The Prevent is accomplished mostly through “quarter coverage” where the defensive backfield is divided into four coverage zones and the secondary adjusts their coverage to match these zones. Cornerbacks play deeper off of receivers and have deep sideline zone coverage responsibility while the safeties guard two deep zones in the middle of the field.  Instead of blitzing and putting pressure on the quarterback, the middle linebackers drop into zones to cover 5-10 yard slant, in, hook and shallow post routes. The outside linebackers’ responsibility become covering “the flats,” 5-10 yards deep on either side of the tackles to the sideline.
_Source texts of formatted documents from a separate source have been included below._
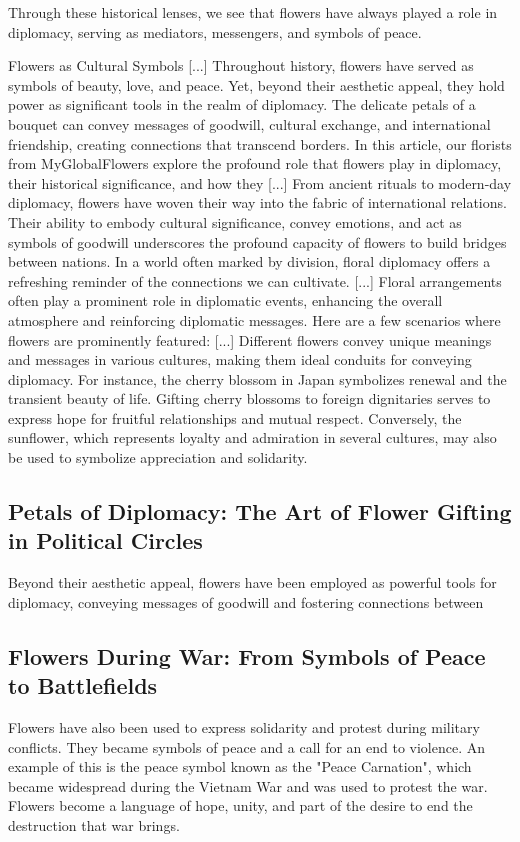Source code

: \documentclass[12pt]{article}
\begin{document}
Through these historical lenses, we see that flowers have always played a role in diplomacy, serving as mediators, messengers, and symbols of peace.

Flowers as Cultural Symbols [...] Throughout history, flowers have served as symbols of beauty, love, and peace. Yet, beyond their aesthetic appeal, they hold power as significant tools in the realm of diplomacy. The delicate petals of a bouquet can convey messages of goodwill, cultural exchange, and international friendship, creating connections that transcend borders. In this article, our florists from MyGlobalFlowers explore the profound role that flowers play in diplomacy, their historical significance, and how they [...] From ancient rituals to modern-day diplomacy, flowers have woven their way into the fabric of international relations. Their ability to embody cultural significance, convey emotions, and act as symbols of goodwill underscores the profound capacity of flowers to build bridges between nations. In a world often marked by division, floral diplomacy offers a refreshing reminder of the connections we can cultivate. [...] Floral arrangements often play a prominent role in diplomatic events, enhancing the overall atmosphere and reinforcing diplomatic messages. Here are a few scenarios where flowers are prominently featured: [...] Different flowers convey unique meanings and messages in various cultures, making them ideal conduits for conveying diplomacy. For instance, the cherry blossom in Japan symbolizes renewal and the transient beauty of life. Gifting cherry blossoms to foreign dignitaries serves to express hope for fruitful relationships and mutual respect. Conversely, the sunflower, which represents loyalty and admiration in several cultures, may also be used to symbolize appreciation and solidarity.\subsection{Petals of Diplomacy: The Art of Flower Gifting in Political Circles}
Beyond their aesthetic appeal, flowers have been employed as powerful tools for diplomacy, conveying messages of goodwill and fostering connections between\subsection{Flowers During War: From Symbols of Peace to Battlefields}
Flowers have also been used to express solidarity and protest during military conflicts. They became symbols of peace and a call for an end to violence. An example of this is the peace symbol known as the "Peace Carnation", which became widespread during the Vietnam War and was used to protest the war. Flowers become a language of hope, unity, and part of the desire to end the destruction that war brings.
\end{document}
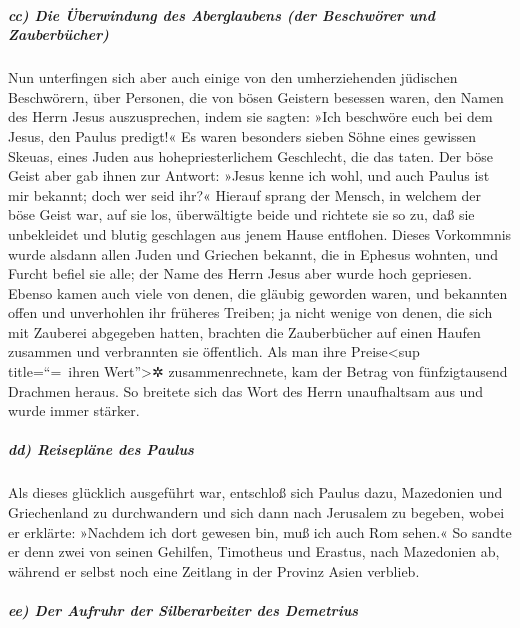 \hypertarget{cc-die-uxfcberwindung-des-aberglaubens-der-beschwuxf6rer-und-zauberbuxfccher}{%
\subparagraph{cc) Die Überwindung des Aberglaubens (der Beschwörer und
Zauberbücher)}\label{cc-die-uxfcberwindung-des-aberglaubens-der-beschwuxf6rer-und-zauberbuxfccher}}

 Nun unterfingen sich aber auch einige von den
umherziehenden jüdischen Beschwörern, über Personen, die von bösen
Geistern besessen waren, den Namen des Herrn Jesus auszusprechen, indem
sie sagten: »Ich beschwöre euch bei dem Jesus, den Paulus predigt!«
 Es waren besonders sieben Söhne eines gewissen Skeuas,
eines Juden aus hohepriesterlichem Geschlecht, die das taten.
 Der böse Geist aber gab ihnen zur Antwort: »Jesus kenne
ich wohl, und auch Paulus ist mir bekannt; doch wer seid ihr?«
 Hierauf sprang der Mensch, in welchem der böse Geist
war, auf sie los, überwältigte beide und richtete sie so zu, daß sie
unbekleidet und blutig geschlagen aus jenem Hause entflohen.
 Dieses Vorkommnis wurde alsdann allen Juden und Griechen
bekannt, die in Ephesus wohnten, und Furcht befiel sie alle; der Name
des Herrn Jesus aber wurde hoch gepriesen.  Ebenso kamen
auch viele von denen, die gläubig geworden waren, und bekannten offen
und unverhohlen ihr früheres Treiben;  ja nicht wenige
von denen, die sich mit Zauberei abgegeben hatten, brachten die
Zauberbücher auf einen Haufen zusammen und verbrannten sie öffentlich.
Als man ihre Preise\textless sup title=``=~ihren Wert''\textgreater✲
zusammenrechnete, kam der Betrag von fünfzigtausend Drachmen heraus.
 So breitete sich das Wort des Herrn unaufhaltsam aus und
wurde immer stärker.

\hypertarget{dd-reisepluxe4ne-des-paulus}{%
\subparagraph{dd) Reisepläne des
Paulus}\label{dd-reisepluxe4ne-des-paulus}}

 Als dieses glücklich ausgeführt war, entschloß sich
Paulus dazu, Mazedonien und Griechenland zu durchwandern und sich dann
nach Jerusalem zu begeben, wobei er erklärte: »Nachdem ich dort gewesen
bin, muß ich auch Rom sehen.«  So sandte er denn zwei von
seinen Gehilfen, Timotheus und Erastus, nach Mazedonien ab, während er
selbst noch eine Zeitlang in der Provinz Asien verblieb.

\hypertarget{ee-der-aufruhr-der-silberarbeiter-des-demetrius}{%
\subparagraph{ee) Der Aufruhr der Silberarbeiter des
Demetrius}\label{ee-der-aufruhr-der-silberarbeiter-des-demetrius}}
When in this defense, the goals are simple:


  • Don’t give up the big play.
  • Keep the ball  in-bounds
  • Be slow to let them up after you tackle them
  • Have them run a lot of plays and tire themselves out running down the clock

When a team executes this type of defense, it can be very effective in closing out games. Unfortunately against the San Francisco 49ers, the Houston Texans had some trouble running the Prevent. Though they won the game, the Texans made it look like the game was closer than it was and gave their fans a slight worry that they'd blow another one by allowing two scores late in the game.   

Generally it’s a good rule of thumb to go to the Prevent in the second half if you are ahead by three or more scores.  It's safe and it runs down the clock. At the time that the Texans switched to it they were only ahead by two touchdowns, which was their first mistake.  Until that point, the Texans defense was working very effective at keeping the 49ers out of the end zone with the exception of one play. 

The Texans also went to the Prevent very early in the second half, which also helped in allowing the 49ers to climb back in to the game. However, switching to the Prevent too early and without enough cushion between scores wasn’t the determining factor in what lead to the 49ers making this a close game.  The poor execution by the linebackers and safeties is what led to the two late deep touchdown passes.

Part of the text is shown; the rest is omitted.